BEGIN
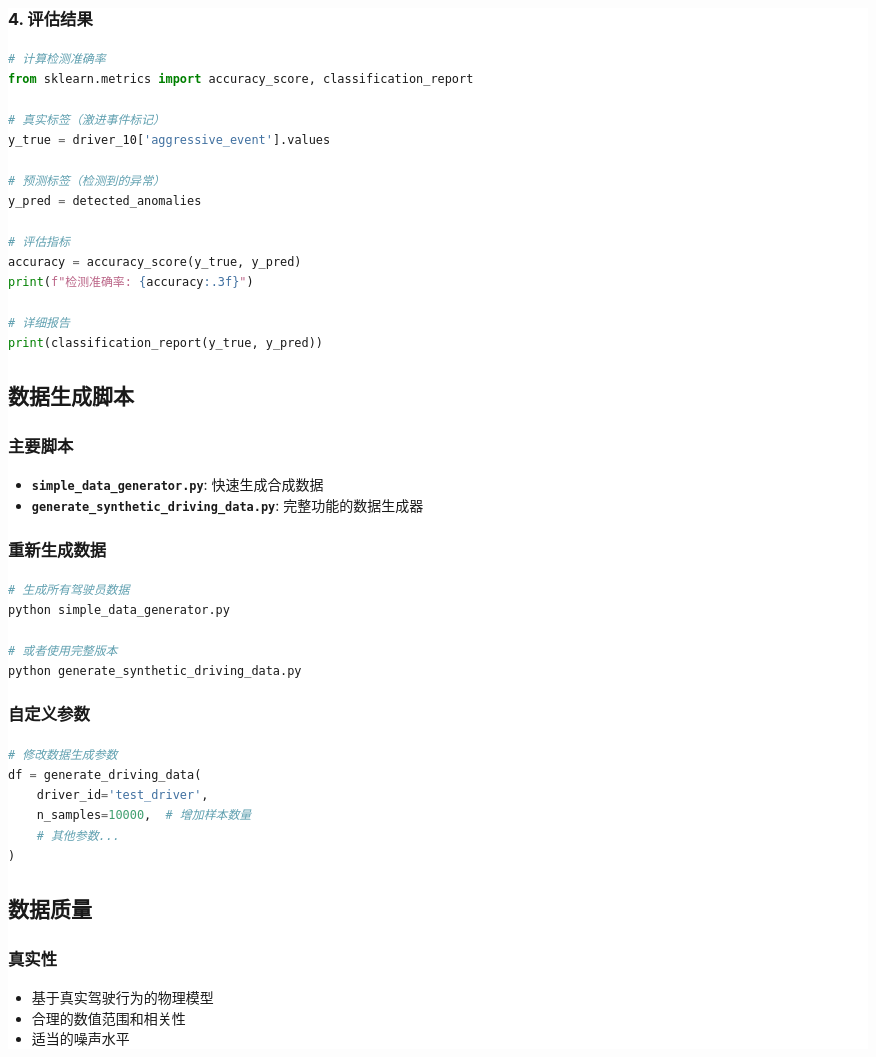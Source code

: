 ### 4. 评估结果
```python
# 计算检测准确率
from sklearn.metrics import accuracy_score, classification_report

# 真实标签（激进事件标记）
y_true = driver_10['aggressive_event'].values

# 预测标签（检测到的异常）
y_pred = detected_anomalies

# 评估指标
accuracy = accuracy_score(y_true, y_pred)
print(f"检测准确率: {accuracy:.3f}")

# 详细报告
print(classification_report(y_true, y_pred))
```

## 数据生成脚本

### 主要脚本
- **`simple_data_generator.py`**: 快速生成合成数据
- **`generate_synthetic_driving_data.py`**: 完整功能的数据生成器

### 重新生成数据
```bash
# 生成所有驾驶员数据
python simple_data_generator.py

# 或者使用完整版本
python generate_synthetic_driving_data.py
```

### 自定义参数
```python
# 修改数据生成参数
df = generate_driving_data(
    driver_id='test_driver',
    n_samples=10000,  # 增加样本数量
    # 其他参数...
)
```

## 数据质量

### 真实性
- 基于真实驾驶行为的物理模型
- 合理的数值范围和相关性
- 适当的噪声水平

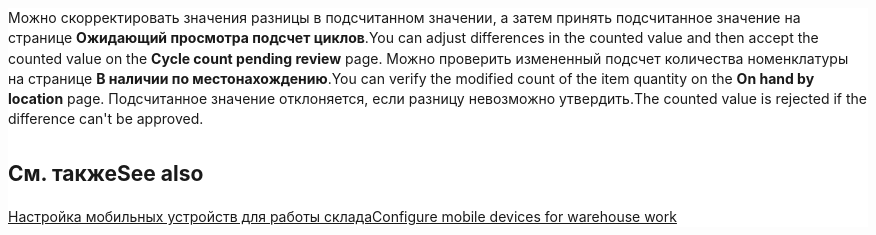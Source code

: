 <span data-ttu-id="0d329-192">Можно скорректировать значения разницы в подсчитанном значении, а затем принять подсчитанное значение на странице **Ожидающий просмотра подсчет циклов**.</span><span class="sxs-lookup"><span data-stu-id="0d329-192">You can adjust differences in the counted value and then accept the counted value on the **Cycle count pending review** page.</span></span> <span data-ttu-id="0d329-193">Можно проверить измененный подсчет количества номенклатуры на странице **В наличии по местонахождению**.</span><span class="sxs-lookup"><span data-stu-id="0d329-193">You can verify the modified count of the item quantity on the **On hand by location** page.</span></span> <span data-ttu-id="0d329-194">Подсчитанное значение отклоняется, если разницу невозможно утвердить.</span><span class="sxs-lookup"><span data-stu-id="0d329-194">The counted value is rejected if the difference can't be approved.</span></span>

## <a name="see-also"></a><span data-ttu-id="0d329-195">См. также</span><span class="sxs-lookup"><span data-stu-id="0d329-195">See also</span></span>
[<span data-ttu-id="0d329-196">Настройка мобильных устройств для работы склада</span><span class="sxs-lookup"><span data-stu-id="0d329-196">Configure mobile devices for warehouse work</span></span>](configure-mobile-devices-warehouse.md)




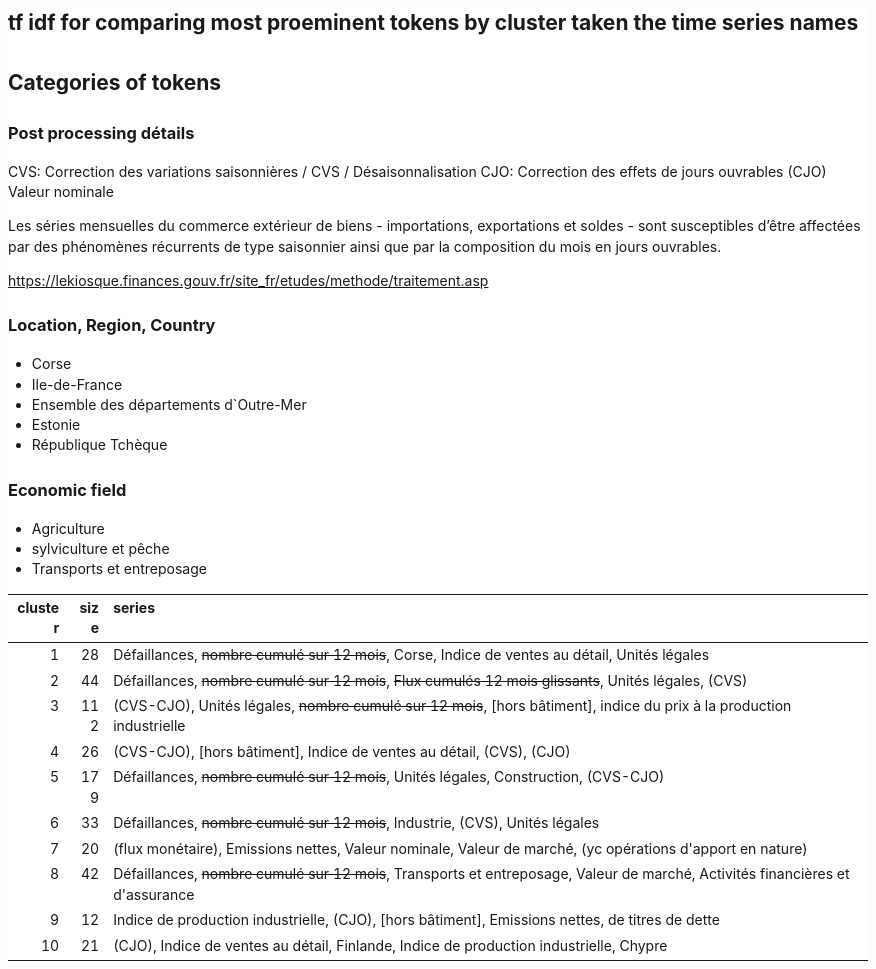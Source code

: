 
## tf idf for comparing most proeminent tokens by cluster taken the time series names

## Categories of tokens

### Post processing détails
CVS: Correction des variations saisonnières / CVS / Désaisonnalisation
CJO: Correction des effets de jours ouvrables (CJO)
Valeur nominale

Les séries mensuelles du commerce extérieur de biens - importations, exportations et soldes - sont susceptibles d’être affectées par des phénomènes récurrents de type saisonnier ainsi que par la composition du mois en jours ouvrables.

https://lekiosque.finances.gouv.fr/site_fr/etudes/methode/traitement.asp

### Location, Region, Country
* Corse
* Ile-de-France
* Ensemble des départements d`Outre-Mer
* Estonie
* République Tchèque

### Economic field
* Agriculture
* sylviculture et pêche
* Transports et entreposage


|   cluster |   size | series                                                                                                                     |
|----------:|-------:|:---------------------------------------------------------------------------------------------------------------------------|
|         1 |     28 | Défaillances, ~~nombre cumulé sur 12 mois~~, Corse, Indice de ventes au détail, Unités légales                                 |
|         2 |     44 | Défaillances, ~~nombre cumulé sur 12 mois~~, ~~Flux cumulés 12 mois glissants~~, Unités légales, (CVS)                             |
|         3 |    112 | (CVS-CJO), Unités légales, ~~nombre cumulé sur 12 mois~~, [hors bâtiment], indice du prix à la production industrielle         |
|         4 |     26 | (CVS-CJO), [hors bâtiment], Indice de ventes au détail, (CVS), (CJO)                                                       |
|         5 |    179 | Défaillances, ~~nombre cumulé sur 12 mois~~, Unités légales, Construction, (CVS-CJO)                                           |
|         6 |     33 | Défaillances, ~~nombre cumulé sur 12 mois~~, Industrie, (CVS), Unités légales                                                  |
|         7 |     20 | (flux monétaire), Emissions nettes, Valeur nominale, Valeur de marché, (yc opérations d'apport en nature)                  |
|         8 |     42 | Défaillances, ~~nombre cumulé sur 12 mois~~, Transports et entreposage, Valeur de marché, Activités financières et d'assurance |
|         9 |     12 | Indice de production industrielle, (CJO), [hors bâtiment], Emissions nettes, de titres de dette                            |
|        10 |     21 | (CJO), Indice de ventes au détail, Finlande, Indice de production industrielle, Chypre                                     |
END
BEGIN
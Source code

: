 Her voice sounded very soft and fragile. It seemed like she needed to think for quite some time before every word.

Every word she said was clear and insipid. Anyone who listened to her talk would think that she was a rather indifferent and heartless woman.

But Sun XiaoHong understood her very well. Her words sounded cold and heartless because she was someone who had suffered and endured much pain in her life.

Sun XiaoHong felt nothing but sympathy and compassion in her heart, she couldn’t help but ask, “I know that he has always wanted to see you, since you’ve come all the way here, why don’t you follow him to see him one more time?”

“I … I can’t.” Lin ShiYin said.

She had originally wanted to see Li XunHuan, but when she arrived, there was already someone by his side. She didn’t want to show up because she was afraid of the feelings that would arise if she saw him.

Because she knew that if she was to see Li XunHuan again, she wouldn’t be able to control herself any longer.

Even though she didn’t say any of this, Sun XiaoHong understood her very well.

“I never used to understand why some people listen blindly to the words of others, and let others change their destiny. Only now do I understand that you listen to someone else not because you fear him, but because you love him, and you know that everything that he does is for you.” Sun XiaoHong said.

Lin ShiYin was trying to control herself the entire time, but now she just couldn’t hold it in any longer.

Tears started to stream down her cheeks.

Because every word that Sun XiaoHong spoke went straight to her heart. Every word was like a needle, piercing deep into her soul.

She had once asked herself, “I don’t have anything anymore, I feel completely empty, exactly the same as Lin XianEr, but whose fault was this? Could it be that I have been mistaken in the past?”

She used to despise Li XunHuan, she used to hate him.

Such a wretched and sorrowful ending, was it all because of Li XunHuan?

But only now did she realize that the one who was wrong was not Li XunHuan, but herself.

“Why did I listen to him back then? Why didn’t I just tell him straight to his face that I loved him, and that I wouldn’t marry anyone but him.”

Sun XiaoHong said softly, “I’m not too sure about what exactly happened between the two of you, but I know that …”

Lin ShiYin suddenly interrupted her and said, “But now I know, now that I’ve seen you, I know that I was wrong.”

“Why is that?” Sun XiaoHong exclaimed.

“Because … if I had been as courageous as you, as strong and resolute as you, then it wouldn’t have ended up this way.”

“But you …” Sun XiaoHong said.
END
BEGIN
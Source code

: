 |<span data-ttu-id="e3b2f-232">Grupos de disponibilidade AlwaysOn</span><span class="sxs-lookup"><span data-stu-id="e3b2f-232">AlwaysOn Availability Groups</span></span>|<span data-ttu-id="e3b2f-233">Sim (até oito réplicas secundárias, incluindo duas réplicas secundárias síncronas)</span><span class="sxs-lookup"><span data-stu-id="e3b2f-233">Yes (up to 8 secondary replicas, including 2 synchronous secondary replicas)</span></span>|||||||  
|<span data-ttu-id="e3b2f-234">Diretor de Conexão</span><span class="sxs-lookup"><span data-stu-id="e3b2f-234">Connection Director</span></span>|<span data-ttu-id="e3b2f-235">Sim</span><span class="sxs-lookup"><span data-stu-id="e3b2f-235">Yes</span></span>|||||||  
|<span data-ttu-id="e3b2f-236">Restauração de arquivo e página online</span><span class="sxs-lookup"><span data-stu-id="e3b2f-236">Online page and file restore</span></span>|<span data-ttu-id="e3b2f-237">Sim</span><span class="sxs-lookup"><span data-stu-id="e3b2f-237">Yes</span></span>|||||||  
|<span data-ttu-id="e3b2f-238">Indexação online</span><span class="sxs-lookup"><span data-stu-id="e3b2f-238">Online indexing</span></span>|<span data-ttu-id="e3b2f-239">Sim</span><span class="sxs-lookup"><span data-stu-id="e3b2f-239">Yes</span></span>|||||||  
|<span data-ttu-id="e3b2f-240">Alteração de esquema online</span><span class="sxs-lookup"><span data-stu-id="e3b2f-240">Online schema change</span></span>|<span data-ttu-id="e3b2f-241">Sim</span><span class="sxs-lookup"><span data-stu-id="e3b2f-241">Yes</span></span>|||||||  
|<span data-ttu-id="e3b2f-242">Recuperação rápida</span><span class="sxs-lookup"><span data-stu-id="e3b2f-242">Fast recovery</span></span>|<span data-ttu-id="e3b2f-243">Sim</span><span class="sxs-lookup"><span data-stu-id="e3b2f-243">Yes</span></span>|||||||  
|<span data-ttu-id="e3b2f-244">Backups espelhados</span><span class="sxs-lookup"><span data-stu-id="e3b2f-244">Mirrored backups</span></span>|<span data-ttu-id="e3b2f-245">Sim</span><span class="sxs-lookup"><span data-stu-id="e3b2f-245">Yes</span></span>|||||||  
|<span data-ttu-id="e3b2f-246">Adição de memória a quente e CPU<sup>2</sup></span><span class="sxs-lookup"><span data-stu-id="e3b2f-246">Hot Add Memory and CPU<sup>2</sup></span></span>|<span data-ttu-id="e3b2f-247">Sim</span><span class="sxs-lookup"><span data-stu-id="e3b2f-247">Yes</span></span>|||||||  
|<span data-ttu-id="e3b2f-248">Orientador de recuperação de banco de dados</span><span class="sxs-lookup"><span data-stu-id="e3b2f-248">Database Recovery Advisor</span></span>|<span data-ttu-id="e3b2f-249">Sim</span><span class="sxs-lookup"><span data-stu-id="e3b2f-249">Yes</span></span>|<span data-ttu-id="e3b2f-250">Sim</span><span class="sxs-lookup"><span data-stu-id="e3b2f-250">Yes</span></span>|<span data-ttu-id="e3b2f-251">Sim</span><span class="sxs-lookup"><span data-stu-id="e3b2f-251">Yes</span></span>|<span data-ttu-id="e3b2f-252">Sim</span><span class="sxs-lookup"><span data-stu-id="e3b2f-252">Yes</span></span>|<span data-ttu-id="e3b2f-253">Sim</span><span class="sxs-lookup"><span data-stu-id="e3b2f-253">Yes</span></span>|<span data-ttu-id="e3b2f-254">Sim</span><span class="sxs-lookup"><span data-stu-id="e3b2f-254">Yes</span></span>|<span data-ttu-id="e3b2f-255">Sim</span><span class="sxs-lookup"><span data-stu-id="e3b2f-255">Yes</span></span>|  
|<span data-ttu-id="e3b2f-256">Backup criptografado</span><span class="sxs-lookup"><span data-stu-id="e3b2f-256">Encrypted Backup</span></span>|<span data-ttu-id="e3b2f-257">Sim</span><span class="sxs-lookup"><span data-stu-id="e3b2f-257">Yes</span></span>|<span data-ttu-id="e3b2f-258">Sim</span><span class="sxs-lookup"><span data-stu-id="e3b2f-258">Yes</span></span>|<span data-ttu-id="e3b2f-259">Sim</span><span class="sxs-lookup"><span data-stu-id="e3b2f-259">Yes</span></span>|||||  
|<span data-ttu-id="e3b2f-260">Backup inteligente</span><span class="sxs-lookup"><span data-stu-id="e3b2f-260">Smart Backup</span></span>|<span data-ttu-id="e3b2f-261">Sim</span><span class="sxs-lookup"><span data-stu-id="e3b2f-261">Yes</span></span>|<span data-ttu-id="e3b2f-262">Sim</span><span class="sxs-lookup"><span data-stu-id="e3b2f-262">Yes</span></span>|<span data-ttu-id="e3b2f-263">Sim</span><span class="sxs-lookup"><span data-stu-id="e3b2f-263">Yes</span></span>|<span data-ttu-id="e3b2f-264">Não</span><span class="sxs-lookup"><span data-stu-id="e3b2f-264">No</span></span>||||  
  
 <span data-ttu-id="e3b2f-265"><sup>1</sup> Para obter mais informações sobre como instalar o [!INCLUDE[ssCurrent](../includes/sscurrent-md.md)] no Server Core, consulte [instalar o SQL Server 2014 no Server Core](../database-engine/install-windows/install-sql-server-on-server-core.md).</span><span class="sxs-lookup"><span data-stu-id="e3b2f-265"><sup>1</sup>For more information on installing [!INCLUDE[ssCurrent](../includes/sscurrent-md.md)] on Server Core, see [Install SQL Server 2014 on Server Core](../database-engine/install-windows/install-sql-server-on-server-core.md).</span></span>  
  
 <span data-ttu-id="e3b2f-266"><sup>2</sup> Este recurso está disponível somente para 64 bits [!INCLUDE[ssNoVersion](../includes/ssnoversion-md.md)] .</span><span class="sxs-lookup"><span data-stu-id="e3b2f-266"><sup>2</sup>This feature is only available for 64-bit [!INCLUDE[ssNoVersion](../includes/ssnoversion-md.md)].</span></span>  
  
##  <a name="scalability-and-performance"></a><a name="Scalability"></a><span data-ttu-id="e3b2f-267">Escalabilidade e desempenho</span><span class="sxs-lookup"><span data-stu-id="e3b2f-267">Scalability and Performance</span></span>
END
Work request:
Begin at the line above that has "Unités légales, ~~nombre" and stop after the line that has "Industrie, (CVS), Unités", copying each line exactly and adding nothing else.

Reply to the exercise:
|         3 |    112 | (CVS-CJO), Unités légales, ~~nombre cumulé sur 12 mois~~, [hors bâtiment], indice du prix à la production industrielle         |
|         4 |     26 | (CVS-CJO), [hors bâtiment], Indice de ventes au détail, (CVS), (CJO)                                                       |
|         5 |    179 | Défaillances, ~~nombre cumulé sur 12 mois~~, Unités légales, Construction, (CVS-CJO)                                           |
|         6 |     33 | Défaillances, ~~nombre cumulé sur 12 mois~~, Industrie, (CVS), Unités légales                                                  |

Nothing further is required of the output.